Down the Wabbit Hole

Lulu: “I’ll be pretty impressed if he can pull this off. I’m a good digger—you should see all the holes in my back yard—but I couldn’t even make a dent in these storage containers.”
Tasmanian Devil: (speaking gibberish)
Charlee: “What is he saying, exactly? Because I get the impression it’s something to do with eating us.”
Bugs Bunny: “Ehh, who can tell, Doc? But you’re not wrong, he would totally eat us all. That’s why I need the wi-fi password, so I can order him some Door Dash before he gets hangry.”
Charlee: “This is him not being hangry?!”

Lulu: “Okay, I’m impressed. Hey, do you think he could teach me how to do that? The gophers will never know what hit them!”
Tasmanian Devil: (speaking gibberish)
Bugs Bunny: “I dunno, Doc, he’s not exactly the professorial type.
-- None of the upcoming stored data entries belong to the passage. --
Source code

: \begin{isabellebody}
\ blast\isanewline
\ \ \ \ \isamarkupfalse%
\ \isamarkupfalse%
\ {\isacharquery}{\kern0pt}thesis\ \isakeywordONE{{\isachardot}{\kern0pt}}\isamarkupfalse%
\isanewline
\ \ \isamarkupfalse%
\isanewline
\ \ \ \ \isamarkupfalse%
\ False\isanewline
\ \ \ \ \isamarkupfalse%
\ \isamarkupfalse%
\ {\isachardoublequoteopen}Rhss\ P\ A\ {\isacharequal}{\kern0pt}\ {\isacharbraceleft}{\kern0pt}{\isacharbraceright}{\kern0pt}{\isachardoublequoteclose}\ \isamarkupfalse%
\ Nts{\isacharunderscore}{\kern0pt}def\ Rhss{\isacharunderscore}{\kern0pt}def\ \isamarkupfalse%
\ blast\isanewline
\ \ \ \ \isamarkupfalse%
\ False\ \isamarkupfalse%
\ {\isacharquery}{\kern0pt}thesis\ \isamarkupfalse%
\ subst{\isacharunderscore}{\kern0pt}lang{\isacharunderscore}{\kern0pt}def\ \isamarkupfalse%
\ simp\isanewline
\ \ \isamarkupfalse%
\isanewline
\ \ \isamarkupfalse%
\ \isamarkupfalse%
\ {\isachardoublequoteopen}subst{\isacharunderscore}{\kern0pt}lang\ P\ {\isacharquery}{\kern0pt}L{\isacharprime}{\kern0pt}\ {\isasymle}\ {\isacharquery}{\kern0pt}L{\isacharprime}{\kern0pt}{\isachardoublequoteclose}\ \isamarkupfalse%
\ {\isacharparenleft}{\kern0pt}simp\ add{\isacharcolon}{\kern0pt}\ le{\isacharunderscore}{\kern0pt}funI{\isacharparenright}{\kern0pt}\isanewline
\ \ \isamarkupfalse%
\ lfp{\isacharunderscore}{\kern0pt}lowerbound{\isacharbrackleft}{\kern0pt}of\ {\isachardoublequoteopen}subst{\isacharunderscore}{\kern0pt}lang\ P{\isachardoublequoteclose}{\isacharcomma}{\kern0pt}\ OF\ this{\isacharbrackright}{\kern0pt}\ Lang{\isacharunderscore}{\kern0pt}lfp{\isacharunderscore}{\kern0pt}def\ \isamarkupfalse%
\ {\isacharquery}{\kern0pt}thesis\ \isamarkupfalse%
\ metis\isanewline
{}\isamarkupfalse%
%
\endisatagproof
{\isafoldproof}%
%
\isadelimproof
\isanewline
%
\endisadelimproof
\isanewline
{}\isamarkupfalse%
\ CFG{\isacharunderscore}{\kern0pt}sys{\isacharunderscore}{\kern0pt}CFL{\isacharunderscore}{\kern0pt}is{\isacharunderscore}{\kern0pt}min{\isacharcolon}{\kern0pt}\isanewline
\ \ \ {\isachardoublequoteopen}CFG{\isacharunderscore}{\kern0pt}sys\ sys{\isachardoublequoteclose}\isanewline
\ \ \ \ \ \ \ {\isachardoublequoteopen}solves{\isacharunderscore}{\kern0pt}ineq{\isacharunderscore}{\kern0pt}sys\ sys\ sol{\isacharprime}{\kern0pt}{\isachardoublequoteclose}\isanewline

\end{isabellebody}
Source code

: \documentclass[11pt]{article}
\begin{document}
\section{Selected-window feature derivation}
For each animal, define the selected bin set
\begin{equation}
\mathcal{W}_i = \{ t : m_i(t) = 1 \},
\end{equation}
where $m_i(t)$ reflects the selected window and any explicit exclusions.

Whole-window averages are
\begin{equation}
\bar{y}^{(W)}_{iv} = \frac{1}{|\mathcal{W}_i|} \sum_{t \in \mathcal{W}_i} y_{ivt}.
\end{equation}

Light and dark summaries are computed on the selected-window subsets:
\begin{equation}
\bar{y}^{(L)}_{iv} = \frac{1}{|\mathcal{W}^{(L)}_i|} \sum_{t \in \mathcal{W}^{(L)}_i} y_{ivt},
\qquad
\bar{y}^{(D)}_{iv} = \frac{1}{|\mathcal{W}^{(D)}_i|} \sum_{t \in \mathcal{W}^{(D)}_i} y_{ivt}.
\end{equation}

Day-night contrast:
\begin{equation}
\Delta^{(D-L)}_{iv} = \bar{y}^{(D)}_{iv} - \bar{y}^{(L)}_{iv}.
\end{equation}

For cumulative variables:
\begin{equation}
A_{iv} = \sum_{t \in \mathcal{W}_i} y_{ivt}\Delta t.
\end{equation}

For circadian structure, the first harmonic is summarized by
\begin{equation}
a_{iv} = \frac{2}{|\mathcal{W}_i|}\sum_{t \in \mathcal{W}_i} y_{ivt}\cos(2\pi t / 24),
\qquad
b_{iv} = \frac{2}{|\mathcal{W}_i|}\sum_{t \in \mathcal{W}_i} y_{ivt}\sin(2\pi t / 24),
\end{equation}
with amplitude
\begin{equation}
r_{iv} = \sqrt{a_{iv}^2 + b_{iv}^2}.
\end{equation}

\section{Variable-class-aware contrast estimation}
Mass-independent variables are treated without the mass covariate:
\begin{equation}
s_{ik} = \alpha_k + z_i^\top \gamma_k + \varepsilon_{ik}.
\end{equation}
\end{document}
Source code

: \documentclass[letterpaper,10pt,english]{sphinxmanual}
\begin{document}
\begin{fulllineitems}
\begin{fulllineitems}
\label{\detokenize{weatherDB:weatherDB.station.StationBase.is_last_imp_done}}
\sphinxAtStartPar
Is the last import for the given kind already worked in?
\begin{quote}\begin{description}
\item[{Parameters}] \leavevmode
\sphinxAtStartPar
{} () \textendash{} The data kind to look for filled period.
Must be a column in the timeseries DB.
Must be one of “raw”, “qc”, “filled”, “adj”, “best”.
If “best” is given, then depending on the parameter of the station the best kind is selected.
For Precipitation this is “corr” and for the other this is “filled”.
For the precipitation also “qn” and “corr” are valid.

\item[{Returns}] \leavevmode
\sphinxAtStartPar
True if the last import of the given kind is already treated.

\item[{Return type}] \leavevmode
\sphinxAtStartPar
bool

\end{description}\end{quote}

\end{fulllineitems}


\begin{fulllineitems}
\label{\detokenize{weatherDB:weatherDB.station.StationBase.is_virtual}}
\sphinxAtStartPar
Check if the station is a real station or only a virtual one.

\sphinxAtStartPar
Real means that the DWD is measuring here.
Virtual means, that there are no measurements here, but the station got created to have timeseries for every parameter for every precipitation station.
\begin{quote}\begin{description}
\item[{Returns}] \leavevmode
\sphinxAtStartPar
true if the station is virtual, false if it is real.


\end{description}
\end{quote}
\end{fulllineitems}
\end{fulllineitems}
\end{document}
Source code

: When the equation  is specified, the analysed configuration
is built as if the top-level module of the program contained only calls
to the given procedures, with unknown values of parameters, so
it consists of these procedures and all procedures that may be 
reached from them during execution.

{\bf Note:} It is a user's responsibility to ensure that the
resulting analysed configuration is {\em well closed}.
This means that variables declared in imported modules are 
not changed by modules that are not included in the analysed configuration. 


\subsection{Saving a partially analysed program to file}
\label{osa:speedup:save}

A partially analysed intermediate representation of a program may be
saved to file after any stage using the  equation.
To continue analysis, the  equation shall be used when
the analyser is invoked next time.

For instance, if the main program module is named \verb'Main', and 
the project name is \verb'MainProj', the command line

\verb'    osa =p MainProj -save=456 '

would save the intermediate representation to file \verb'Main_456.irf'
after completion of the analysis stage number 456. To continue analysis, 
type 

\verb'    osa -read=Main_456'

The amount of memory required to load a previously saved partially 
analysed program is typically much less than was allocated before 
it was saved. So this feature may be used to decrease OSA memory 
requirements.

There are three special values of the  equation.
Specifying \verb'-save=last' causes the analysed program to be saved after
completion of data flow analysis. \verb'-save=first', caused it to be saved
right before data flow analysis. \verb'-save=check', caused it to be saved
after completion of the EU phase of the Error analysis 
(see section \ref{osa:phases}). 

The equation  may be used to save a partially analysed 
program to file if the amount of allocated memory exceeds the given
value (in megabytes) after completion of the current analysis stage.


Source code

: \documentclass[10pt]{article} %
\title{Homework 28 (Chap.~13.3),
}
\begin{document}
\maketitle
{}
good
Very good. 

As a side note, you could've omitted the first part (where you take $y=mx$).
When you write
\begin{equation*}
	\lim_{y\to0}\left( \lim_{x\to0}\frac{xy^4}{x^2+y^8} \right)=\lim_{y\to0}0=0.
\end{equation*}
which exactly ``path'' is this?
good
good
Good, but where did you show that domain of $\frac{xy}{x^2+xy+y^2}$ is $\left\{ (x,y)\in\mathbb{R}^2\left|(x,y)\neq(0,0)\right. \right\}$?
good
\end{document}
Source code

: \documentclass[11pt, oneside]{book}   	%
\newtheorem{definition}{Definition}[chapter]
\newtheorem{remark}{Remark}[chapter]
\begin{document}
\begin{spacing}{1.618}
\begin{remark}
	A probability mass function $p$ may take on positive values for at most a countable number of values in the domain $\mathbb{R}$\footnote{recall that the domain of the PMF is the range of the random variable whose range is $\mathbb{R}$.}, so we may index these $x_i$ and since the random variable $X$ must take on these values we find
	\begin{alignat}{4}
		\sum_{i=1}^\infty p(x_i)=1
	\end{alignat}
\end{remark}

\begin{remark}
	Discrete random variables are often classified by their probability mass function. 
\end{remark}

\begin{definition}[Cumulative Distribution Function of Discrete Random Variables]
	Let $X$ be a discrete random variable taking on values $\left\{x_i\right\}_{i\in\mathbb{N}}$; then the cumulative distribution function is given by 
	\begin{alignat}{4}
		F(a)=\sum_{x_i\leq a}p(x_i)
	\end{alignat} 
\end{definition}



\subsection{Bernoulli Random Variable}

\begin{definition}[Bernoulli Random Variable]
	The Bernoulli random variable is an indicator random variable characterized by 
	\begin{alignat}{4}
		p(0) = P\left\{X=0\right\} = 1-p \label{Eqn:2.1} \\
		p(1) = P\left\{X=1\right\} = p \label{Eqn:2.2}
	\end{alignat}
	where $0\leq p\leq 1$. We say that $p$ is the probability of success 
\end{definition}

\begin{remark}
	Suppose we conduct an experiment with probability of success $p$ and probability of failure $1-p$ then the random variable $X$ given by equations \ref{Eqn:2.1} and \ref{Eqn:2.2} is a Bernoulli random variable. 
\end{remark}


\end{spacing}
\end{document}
Plus he only speaks gibberish. But, I mean, you could try hiring him as a tutor and see how it goes.”
Charlee: “Lulu, don’t you think one crazy lunatic boy in the house is enough?”
Lulu: “Oh come on. Dada isn’t that bad.”
Charlee: “I’m talking about Chaplin!”

Just then …

Lulu: “What was that? That was really loud.”
Charlee: “Is it my imagination or did the ship just lurch a little bit?”

Moments later …

Charlee: “Aaaack! Water! Get it away from me!”
Bugs Bunny: “There’s your patio furniture, Doc.”
Lulu: “Bummer. It’s not made of meat.”